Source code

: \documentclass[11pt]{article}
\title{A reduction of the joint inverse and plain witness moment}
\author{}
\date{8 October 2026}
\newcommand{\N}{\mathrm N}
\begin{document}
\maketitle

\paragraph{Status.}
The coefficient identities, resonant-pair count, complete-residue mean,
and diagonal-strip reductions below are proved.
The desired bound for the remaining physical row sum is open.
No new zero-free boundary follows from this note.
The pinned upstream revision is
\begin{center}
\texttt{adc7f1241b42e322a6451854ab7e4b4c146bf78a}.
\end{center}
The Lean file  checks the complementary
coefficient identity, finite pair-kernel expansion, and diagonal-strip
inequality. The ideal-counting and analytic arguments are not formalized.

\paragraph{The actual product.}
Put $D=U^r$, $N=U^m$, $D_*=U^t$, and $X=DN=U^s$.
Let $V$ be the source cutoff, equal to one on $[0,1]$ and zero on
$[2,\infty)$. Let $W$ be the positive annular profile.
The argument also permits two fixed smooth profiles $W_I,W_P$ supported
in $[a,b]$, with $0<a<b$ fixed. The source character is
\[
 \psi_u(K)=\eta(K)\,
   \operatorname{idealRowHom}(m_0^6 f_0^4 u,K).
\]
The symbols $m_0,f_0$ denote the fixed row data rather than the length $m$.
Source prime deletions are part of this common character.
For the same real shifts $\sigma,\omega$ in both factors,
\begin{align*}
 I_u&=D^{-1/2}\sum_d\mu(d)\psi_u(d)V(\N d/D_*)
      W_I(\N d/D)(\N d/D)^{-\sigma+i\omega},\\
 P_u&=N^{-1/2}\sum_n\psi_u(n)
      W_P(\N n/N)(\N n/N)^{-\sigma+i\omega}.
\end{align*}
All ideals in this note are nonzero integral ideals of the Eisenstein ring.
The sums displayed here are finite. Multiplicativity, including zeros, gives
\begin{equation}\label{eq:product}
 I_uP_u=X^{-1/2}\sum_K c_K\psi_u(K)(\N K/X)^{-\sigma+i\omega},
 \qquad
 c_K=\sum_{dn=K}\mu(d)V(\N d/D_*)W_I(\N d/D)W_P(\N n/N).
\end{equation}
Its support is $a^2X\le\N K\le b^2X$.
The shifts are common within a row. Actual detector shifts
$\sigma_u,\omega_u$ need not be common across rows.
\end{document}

_ _ _ _

» WHAT IS REQUIRED
Write out all the records again, exactly as they appear.

» EXERCISE SOLUTION
Source code

: \documentclass[11pt]{article}
\title{A reduction of the joint inverse and plain witness moment}
\author{}
\date{8 October 2026}
\newcommand{\N}{\mathrm N}
\begin{document}
\maketitle

\paragraph{Status.}
The coefficient identities, resonant-pair count, complete-residue mean,
and diagonal-strip reductions below are proved.
The desired bound for the remaining physical row sum is open.
No new zero-free boundary follows from this note.
The pinned upstream revision is
\begin{center}
\texttt{adc7f1241b42e322a6451854ab7e4b4c146bf78a}.
\end{center}
The Lean file  checks the complementary
coefficient identity, finite pair-kernel expansion, and diagonal-strip
inequality. The ideal-counting and analytic arguments are not formalized.

\paragraph{The actual product.}
Put $D=U^r$, $N=U^m$, $D_*=U^t$, and $X=DN=U^s$.
Let $V$ be the source cutoff, equal to one on $[0,1]$ and zero on
$[2,\infty)$. Let $W$ be the positive annular profile.
The argument also permits two fixed smooth profiles $W_I,W_P$ supported
in $[a,b]$, with $0<a<b$ fixed. The source character is
\[
 \psi_u(K)=\eta(K)\,
   \operatorname{idealRowHom}(m_0^6 f_0^4 u,K).
\]
The symbols $m_0,f_0$ denote the fixed row data rather than the length $m$.
Source prime deletions are part of this common character.
For the same real shifts $\sigma,\omega$ in both factors,
\begin{align*}
 I_u&=D^{-1/2}\sum_d\mu(d)\psi_u(d)V(\N d/D_*)
      W_I(\N d/D)(\N d/D)^{-\sigma+i\omega},\\
 P_u&=N^{-1/2}\sum_n\psi_u(n)
      W_P(\N n/N)(\N n/N)^{-\sigma+i\omega}.
\end{align*}
All ideals in this note are nonzero integral ideals of the Eisenstein ring.
The sums displayed here are finite. Multiplicativity, including zeros, gives
\begin{equation}\label{eq:product}
 I_uP_u=X^{-1/2}\sum_K c_K\psi_u(K)(\N K/X)^{-\sigma+i\omega},
 \qquad
 c_K=\sum_{dn=K}\mu(d)V(\N d/D_*)W_I(\N d/D)W_P(\N n/N).
\end{equation}
Its support is $a^2X\le\N K\le b^2X$.
The shifts are common within a row. Actual detector shifts
$\sigma_u,\omega_u$ need not be common across rows.
\end{document}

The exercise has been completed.